# Bax - String Quartet 1 (SQ review)



## Merl (Jul 28, 2016)

Bax's 1st numbered String Quartet in G Major was completed in 1918. The three movement work begins with a spirited allegretto semplice almost Dvořákian feel but with a definite English rather than Czech rural flavour. With its memorable earworm of a melody it immediately makes a strong impression in this fine quartet. The 2nd movement, Lento e molto expressivo, is rather more serene, warm and gently romantic in nature . However, the real joy her is the finale, Rondo, allegro vivace, which feels like a bucolic country dance, high on energy, wit and thoughts of a good time being had by all.

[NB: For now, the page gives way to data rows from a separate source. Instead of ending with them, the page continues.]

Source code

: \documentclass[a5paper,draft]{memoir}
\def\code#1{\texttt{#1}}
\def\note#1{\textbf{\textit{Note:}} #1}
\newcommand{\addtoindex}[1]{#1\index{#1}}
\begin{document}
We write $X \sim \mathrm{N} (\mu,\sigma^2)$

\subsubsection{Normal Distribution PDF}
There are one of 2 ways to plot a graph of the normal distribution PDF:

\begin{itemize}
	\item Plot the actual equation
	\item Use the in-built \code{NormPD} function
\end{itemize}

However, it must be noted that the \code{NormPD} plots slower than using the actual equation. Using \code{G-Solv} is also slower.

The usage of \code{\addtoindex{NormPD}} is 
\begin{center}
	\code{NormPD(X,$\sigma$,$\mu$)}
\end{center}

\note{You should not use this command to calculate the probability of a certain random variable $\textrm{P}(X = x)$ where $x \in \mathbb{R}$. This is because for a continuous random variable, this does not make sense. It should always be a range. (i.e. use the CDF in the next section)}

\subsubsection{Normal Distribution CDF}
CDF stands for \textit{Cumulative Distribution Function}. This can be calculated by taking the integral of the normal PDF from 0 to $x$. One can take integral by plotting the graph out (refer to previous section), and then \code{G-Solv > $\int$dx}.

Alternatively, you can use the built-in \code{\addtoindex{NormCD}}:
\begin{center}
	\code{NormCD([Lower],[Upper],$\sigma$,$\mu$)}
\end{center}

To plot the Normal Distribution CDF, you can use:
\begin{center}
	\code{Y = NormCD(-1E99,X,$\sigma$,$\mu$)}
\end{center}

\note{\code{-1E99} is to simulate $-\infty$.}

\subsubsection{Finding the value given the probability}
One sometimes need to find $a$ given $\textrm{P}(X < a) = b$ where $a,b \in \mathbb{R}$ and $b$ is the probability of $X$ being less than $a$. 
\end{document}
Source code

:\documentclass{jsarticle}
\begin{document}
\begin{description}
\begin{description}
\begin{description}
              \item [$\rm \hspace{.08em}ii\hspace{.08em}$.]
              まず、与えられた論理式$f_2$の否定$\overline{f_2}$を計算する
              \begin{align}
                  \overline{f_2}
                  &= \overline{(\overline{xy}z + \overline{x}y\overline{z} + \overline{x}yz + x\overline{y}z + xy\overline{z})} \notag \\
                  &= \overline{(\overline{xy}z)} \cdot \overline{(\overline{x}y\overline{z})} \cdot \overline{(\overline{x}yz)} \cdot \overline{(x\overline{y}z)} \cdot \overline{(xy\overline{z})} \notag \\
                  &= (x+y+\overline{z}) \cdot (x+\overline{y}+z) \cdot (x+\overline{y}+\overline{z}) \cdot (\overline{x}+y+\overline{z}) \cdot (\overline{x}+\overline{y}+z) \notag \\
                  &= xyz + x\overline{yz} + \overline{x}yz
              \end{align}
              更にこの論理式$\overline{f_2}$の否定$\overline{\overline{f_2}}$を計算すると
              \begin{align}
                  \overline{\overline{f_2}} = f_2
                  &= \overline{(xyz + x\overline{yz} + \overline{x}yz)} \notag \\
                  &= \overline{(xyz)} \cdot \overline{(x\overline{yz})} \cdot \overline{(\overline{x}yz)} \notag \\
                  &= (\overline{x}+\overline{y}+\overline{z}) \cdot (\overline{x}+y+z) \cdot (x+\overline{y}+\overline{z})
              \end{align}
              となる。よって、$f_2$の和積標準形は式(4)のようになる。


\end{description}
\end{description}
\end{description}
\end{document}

This is a beautiful little quartet and one you should really get to know.
I finally listened to the *English Quartet* in this SQ and its very good too. Not as refined playing as the Pavao but they play with such enthusiasm it's a rewarding performance.
The *Maggini* Quartet, as part of their recordings of all the Bax quartets, play firmly and sensitively. They are slightly more convincing than the English quartet but phrasing isn't always ideal, even though they're still easily recommendable.
After listening to 3 of the Bax recordings, *my favourite for the Bax SQ1 is definitely the Pavao Quartet*. Its such a superb account recorded in stunning sound. Don't get me wrong, we're well served here with all accounts of the Bax 1st Quartet and they are all very good but this Pavao one has the edge over the rest.


----------